Handling Simple Predicate Push-down#

As the HL-LHC gets underway, one thing that we will have to deal with is datasets that are so large they do not fit in memory. One solution is to use predicate-push-down to select only the data we need. For example, if we are reconstructing \(W \rightarrow e^+ e^-\) we may as well only look at electrons with \(p_T > 20\) GeV. Thus, before trying to do anything in memory, we can just ask only for electrons with \(p_T > 20\) GeV. The 20 GeV cut is applied in a layer below us in this case.

In IRIS-HEP, the ServiceX project works this way. It makes simple selections to try to reduce the amount of data that has to be shipped to the client for analysis.

How will this interact with automatic differentiation? Lets assume the subsystem that is executing the predicate knows nothing about differentiation - it is dumb and just performs the cuts is must.

There are two steps:

  1. Calculating the loss means applying the cut to the full dataset.

  2. Calculating the gradient means really only looking at the data where the differential around the erf function is non-zero.

Note that this is distinct from two systems that both understand auto-diff trying to work together to have a full blown differentiable pipe-line that crosses the systems. That isn’t to say that one might want to implement that as a wrapper for something like predicate push-down! But this page is about solving a much simpler program.

import jax
import jax.numpy as jnp
import numpy as np
from jax_helpers import erf, predict, loss, training_truth, training_data
import matplotlib.pyplot as plt

_ = plt.ion()

WARNING:absl:No GPU/TPU found, falling back to CPU. (Set TF_CPP_MIN_LOG_LEVEL=0 and rerun for more info.)

Derivative of the erf Function#

x_values = np.linspace(-5, 5, 100)

def my_erf(x_value: float):
    v = erf(jnp.asarray([x_value]), 0.0)
    return v[0]

erf_values = np.array([my_erf(x) for x in x_values])

plt.plot(x_values, erf_values)
plt.ylabel('erf')
plt.show()
_images/dumb_data_source_3_0.png 
d_my_erf = jax.grad(my_erf)
d_erf_values = np.array([d_my_erf(x) for x in x_values])

plt.plot(x_values, d_erf_values)
plt.ylabel(r'$\delta$erf')
plt.show()
_images/dumb_data_source_4_0.png

This says that when calculating the derivative, only the values that are \(\pm 4\) around the central value of the cut are “interesting” for the gradient calculation.

  • Interesting aspect of this - often these cuts happen on the falling side of a exponential distribution. So going below a cut value can require significantly more data to be pumped through the system, even if it is a small window.

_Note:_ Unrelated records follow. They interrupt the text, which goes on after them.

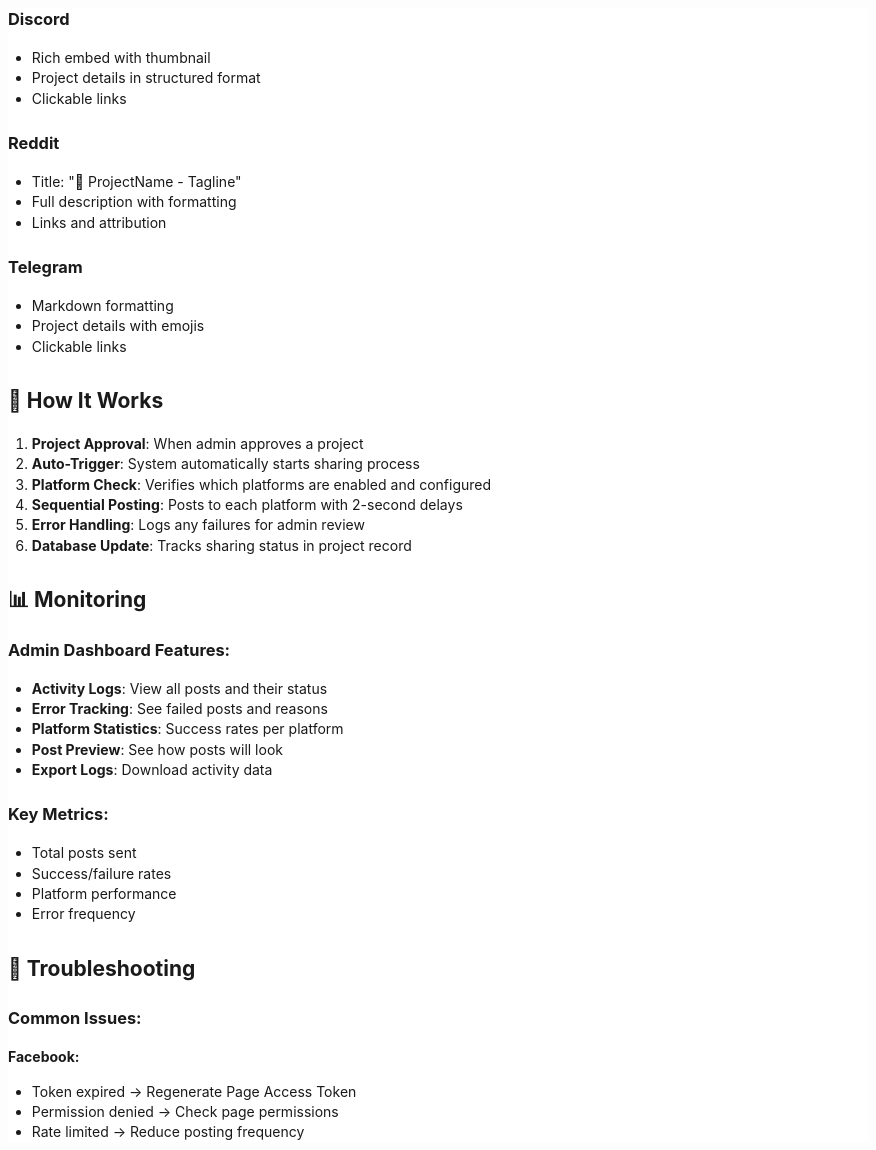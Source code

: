 ### Discord
- Rich embed with thumbnail
- Project details in structured format
- Clickable links

### Reddit
- Title: "🚀 ProjectName - Tagline"
- Full description with formatting
- Links and attribution

### Telegram
- Markdown formatting
- Project details with emojis
- Clickable links

## 🔄 How It Works

1. **Project Approval**: When admin approves a project
2. **Auto-Trigger**: System automatically starts sharing process
3. **Platform Check**: Verifies which platforms are enabled and configured
4. **Sequential Posting**: Posts to each platform with 2-second delays
5. **Error Handling**: Logs any failures for admin review
6. **Database Update**: Tracks sharing status in project record

## 📊 Monitoring

### Admin Dashboard Features:
- **Activity Logs**: View all posts and their status
- **Error Tracking**: See failed posts and reasons
- **Platform Statistics**: Success rates per platform
- **Post Preview**: See how posts will look
- **Export Logs**: Download activity data

### Key Metrics:
- Total posts sent
- Success/failure rates
- Platform performance
- Error frequency

## 🚨 Troubleshooting

### Common Issues:

**Facebook:**
- Token expired → Regenerate Page Access Token
- Permission denied → Check page permissions
- Rate limited → Reduce posting frequency
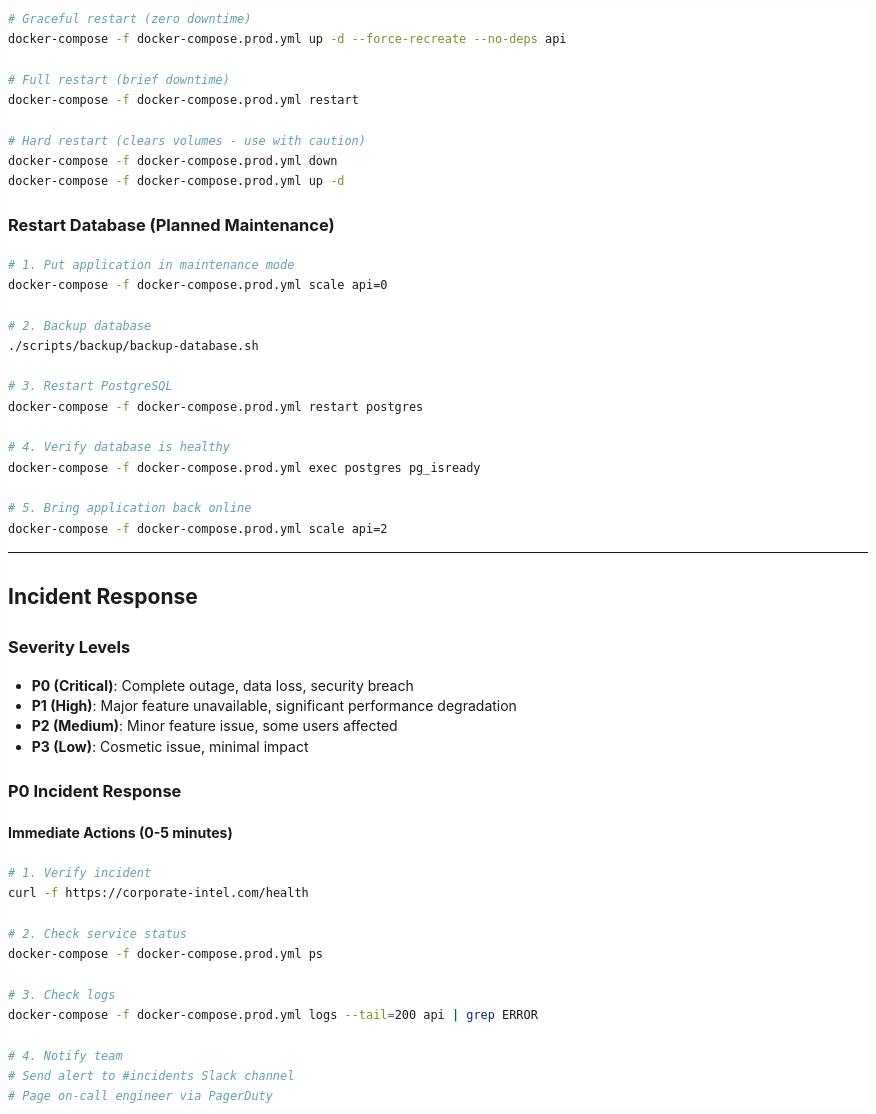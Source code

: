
 ```bash
# Graceful restart (zero downtime)
docker-compose -f docker-compose.prod.yml up -d --force-recreate --no-deps api

# Full restart (brief downtime)
docker-compose -f docker-compose.prod.yml restart

# Hard restart (clears volumes - use with caution)
docker-compose -f docker-compose.prod.yml down
docker-compose -f docker-compose.prod.yml up -d
```

### Restart Database (Planned Maintenance)

```bash
# 1. Put application in maintenance mode
docker-compose -f docker-compose.prod.yml scale api=0

# 2. Backup database
./scripts/backup/backup-database.sh

# 3. Restart PostgreSQL
docker-compose -f docker-compose.prod.yml restart postgres

# 4. Verify database is healthy
docker-compose -f docker-compose.prod.yml exec postgres pg_isready

# 5. Bring application back online
docker-compose -f docker-compose.prod.yml scale api=2
```

---

## Incident Response

### Severity Levels

- **P0 (Critical)**: Complete outage, data loss, security breach
- **P1 (High)**: Major feature unavailable, significant performance degradation
- **P2 (Medium)**: Minor feature issue, some users affected
- **P3 (Low)**: Cosmetic issue, minimal impact

### P0 Incident Response

#### Immediate Actions (0-5 minutes)

```bash
# 1. Verify incident
curl -f https://corporate-intel.com/health

# 2. Check service status
docker-compose -f docker-compose.prod.yml ps

# 3. Check logs
docker-compose -f docker-compose.prod.yml logs --tail=200 api | grep ERROR

# 4. Notify team
# Send alert to #incidents Slack channel
# Page on-call engineer via PagerDuty
```
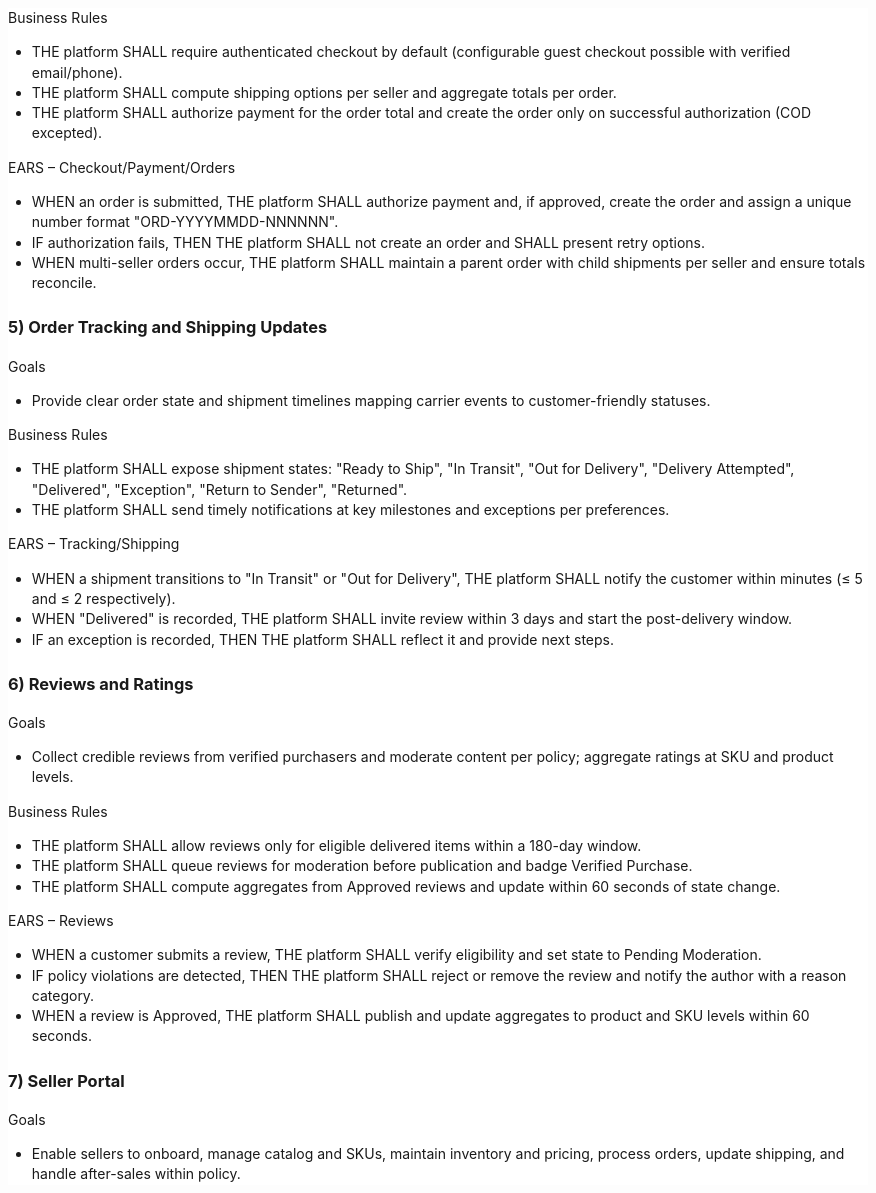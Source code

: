 Business Rules
- THE platform SHALL require authenticated checkout by default (configurable guest checkout possible with verified email/phone).
- THE platform SHALL compute shipping options per seller and aggregate totals per order.
- THE platform SHALL authorize payment for the order total and create the order only on successful authorization (COD excepted).

EARS – Checkout/Payment/Orders
- WHEN an order is submitted, THE platform SHALL authorize payment and, if approved, create the order and assign a unique number format "ORD-YYYYMMDD-NNNNNN".
- IF authorization fails, THEN THE platform SHALL not create an order and SHALL present retry options.
- WHEN multi-seller orders occur, THE platform SHALL maintain a parent order with child shipments per seller and ensure totals reconcile.

### 5) Order Tracking and Shipping Updates
Goals
- Provide clear order state and shipment timelines mapping carrier events to customer-friendly statuses.

Business Rules
- THE platform SHALL expose shipment states: "Ready to Ship", "In Transit", "Out for Delivery", "Delivery Attempted", "Delivered", "Exception", "Return to Sender", "Returned".
- THE platform SHALL send timely notifications at key milestones and exceptions per preferences.

EARS – Tracking/Shipping
- WHEN a shipment transitions to "In Transit" or "Out for Delivery", THE platform SHALL notify the customer within minutes (≤ 5 and ≤ 2 respectively).
- WHEN "Delivered" is recorded, THE platform SHALL invite review within 3 days and start the post-delivery window.
- IF an exception is recorded, THEN THE platform SHALL reflect it and provide next steps.

### 6) Reviews and Ratings
Goals
- Collect credible reviews from verified purchasers and moderate content per policy; aggregate ratings at SKU and product levels.

Business Rules
- THE platform SHALL allow reviews only for eligible delivered items within a 180-day window.
- THE platform SHALL queue reviews for moderation before publication and badge Verified Purchase.
- THE platform SHALL compute aggregates from Approved reviews and update within 60 seconds of state change.

EARS – Reviews
- WHEN a customer submits a review, THE platform SHALL verify eligibility and set state to Pending Moderation.
- IF policy violations are detected, THEN THE platform SHALL reject or remove the review and notify the author with a reason category.
- WHEN a review is Approved, THE platform SHALL publish and update aggregates to product and SKU levels within 60 seconds.

### 7) Seller Portal
Goals
- Enable sellers to onboard, manage catalog and SKUs, maintain inventory and pricing, process orders, update shipping, and handle after-sales within policy.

To test this, lets calculate our loss gradient on a full signal and background, and then only on the part of that is within \(\pm 4\) of the cut value we are looking at.

d_loss = jax.grad(loss)
full_loss = d_loss(0.0, training_data, training_truth)

def masked_loss_deriv(window_half: float):
    'After masking the data around the cut calculate the loss for the masked data'
    erf_window_mask = (training_data > -window_half) & (training_data < window_half)
    masked_training_data = training_data[erf_window_mask]
    masked_training_truth = training_truth[erf_window_mask]
    return d_loss(0.0, masked_training_data, masked_training_truth)

window_values = np.linspace(1.0, 4.0, 40)
masked_loss = np.array([masked_loss_deriv(v) for v in window_values])

plt.plot(window_values, masked_loss)
plt.axhline(full_loss, color='green')
plt.ylabel('Masked Loss Value')
plt.xlabel('Half-width window around the cut')
plt.show()
_images/dumb_data_source_10_0.png

For the current implementation of the error function (which we know is too wide), a cut window of 2.5 is actually all that is needed to get the derivative of the loss function values to match with a full dataset. This 2.5 is also what would be needed when calculating the erf for the loss function itself (e.g. you could request data for > (cut_value - 2.5), and then have everything you needed.

What data does training need?#

In the last chapter we wrote out the cuts during training. We can read this in and along with the 2.5 from above, we can start to better understand what we can do when working with a system like ServiceX.

cut_data = np.loadtxt('_cut.log')
plt.plot(np.linspace(0, len(cut_data)), cut_data)
plt.xlabel('Training Epoch')
plt.ylabel('Selection Cut Value')
plt.show()
_images/dumb_data_source_13_0.png

This training started at 0.5, and rapidly moved up to its final result. From the point of view of saving data, with this scheme and the 2.5 buffer we needed from above, we would have needed the whole data.

There might be a way to be smarter about this - for example, always start the cuts from a large value - or perhaps the value that will - but with lots of cuts things will get a bit tougher to seed.

The right conclusion here seems to be that you load all the data from ServiceX and then use that training data to do the learning. Then during inference, you use the the actual cut in push-down and minimize the data pulled from SX. This aligns with the fact that the training data will likely be small compared to the full dataset that is pulled from the full HL-LHC dataset.